Pendant ce temps, tous les fidèles de la Communauté se dirigeaient vers la place de la mare, où devaient se rassembler les soldats. Ils étaient tous dans cet état d’excitation fébrile que produit toujours sur eux le moindre événement. Et, Dieu merci, celui-là n’était pas de mince importance ! Certainement, les paysans de Monsieur Krouchewski, au bout de quinze jours de la terrible expédition punitive, n’avaient pas éprouvé plus de soulagement à voir s’éloigner leurs bourreaux, que n’en ressentaient, en ce moment, tous ces Juifs du départ de leurs sauveurs ! Et je ne parle pas de ce que pouvaient penser les femmes et les filles, rassemblées dans un coin, car ce que peut penser une Juive de Schwarzé Témé d’un Cosaque d’Ukraine s’imagine sans peine.

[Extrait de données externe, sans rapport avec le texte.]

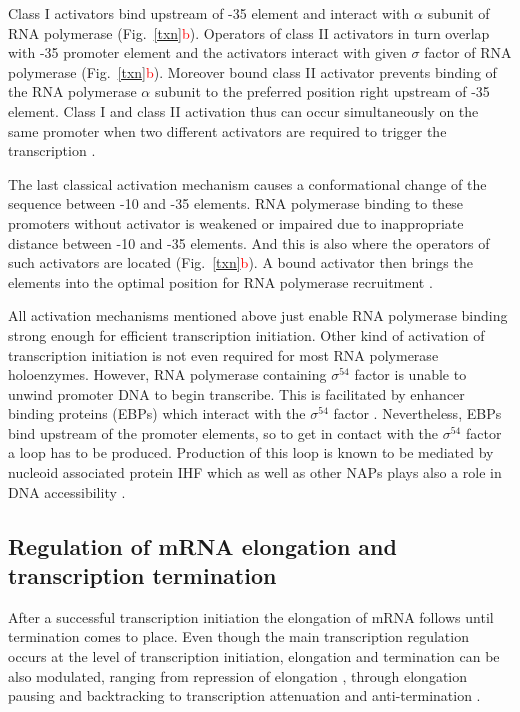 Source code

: Class I activators bind upstream of -35 element and interact with $\alpha$ subunit of RNA polymerase \cite{ushida1990helical} (Fig.~\ref{txn}\textcolor{red}{b}).
Operators of class II activators in turn overlap with -35 promoter element and the activators interact with given $\sigma$ factor of RNA polymerase \cite{igarashi1991functional} (Fig.~\ref{txn}\textcolor{red}{b}).
Moreover bound class II activator prevents binding of the RNA polymerase $\alpha$ subunit to the preferred position right upstream of -35 element.
Class I and class II activation thus can occur simultaneously on the same promoter when two different activators are required to trigger the transcription \cite{lloyd2002requirement}.

The last classical activation mechanism causes a conformational change of the sequence between -10 and -35 elements.
RNA polymerase binding to these promoters without activator is weakened or impaired due to inappropriate distance between -10 and -35 elements.
And this is also where the operators of such activators are located (Fig.~\ref{txn}\textcolor{red}{b}).
A bound activator then brings the elements into the optimal position for RNA polymerase recruitment \cite{heldwein2001crystal}.

All activation mechanisms mentioned above just enable RNA polymerase binding strong enough for efficient transcription initiation.
Other kind of activation of transcription initiation is not even required for most RNA polymerase holoenzymes.
However, RNA polymerase containing $\sigma^{54}$ factor is unable to unwind promoter DNA to begin transcribe.
This is facilitated by enhancer binding proteins (EBPs) which interact with the $\sigma^{54}$ factor \cite{morett1989vivo, cannon2000dna}.
Nevertheless, EBPs bind upstream of the promoter elements, so to get in contact with the $\sigma^{54}$ factor a loop has to be produced.
Production of this loop is known to be mediated by nucleoid associated protein IHF which as well as other NAPs plays also a role in DNA accessibility \cite{de1991upstream, sze2001vivo}.

\subsection{Regulation of mRNA elongation and transcription termination}
After a successful transcription initiation the elongation of mRNA follows until termination comes to place.
Even though the main transcription regulation occurs at the level of transcription initiation, elongation and termination can be also modulated, ranging from repression of elongation \cite{monsalve1996protein}, through elongation pausing and backtracking \cite{mustaev2017transcription} to transcription attenuation and anti-termination \cite{naville2009transcription}.

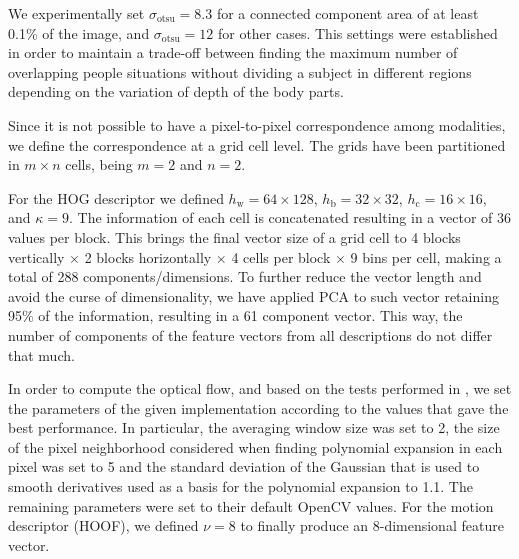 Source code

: \documentclass[10pt,twocolumn,letterpaper]{article}
\begin{document}
We experimentally set $\sigma_\text{otsu} = 8.3$ for a connected component area of at least 0.1\% of the image, and  $\sigma_\text{otsu} = 12$ for other cases. This settings were established in order to maintain a trade-off between finding the maximum number of overlapping people situations without dividing a subject in different regions depending on the variation of depth of the body parts.

Since it is not possible to have a pixel-to-pixel correspondence among modalities, we define the correspondence at a grid cell level. The grids have been partitioned in $m \times n$ cells, being $m = 2$ and $n = 2$. 

For the HOG descriptor we defined $h_\text{w} = 64 \times 128$, $h_\text{b} = 32 \times 32$, $h_\text{c}=16 \times 16$, and $\kappa = 9$. The information of each cell is concatenated resulting in a vector of 36 values per block. This brings the final vector size of a grid cell to 4 blocks vertically $\times$ 2 blocks horizontally $\times$ 4 cells per block $\times$ 9 bins per cell, making a total of 288 components/dimensions. To further reduce the vector length and avoid the curse of dimensionality, we have applied PCA to such vector retaining 95\% of the information, resulting in a 61 component vector. This way, the number of components of the feature vectors from all descriptions do not differ that much. 


In order to compute the optical flow, and based on the tests performed in \cite{brkic2013combining}, we set the parameters of the given implementation according to the values that gave the best performance. In particular, the averaging window size was set to 2, the size of the pixel neighborhood considered when finding polynomial expansion in each pixel was set to 5 and the standard deviation of the Gaussian that is used to smooth derivatives used as a basis for the polynomial expansion to 1.1.  The remaining parameters were set to their default OpenCV values. For the motion descriptor (HOOF), we defined $\nu = 8$ to finally produce an 8-dimensional feature vector. 
\end{document}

Et d’ailleurs cela n’a pas d’importance.

Sur les passerelles de bois jetées au-dessus de la mare, arrivaient par petits groupes les filles du village chrétien, toujours gracieuses, court vêtues et reflétant dans l’eau qui brillait au soleil, leurs jambes et leurs bras nus. Dans la cour du Rabbin Miraculeux retentissaient les trompettes sonnant le boute-selle. Au loin leur répondaient les chants et les fanfares des cavaliers du château, qui s’avançaient sur la route.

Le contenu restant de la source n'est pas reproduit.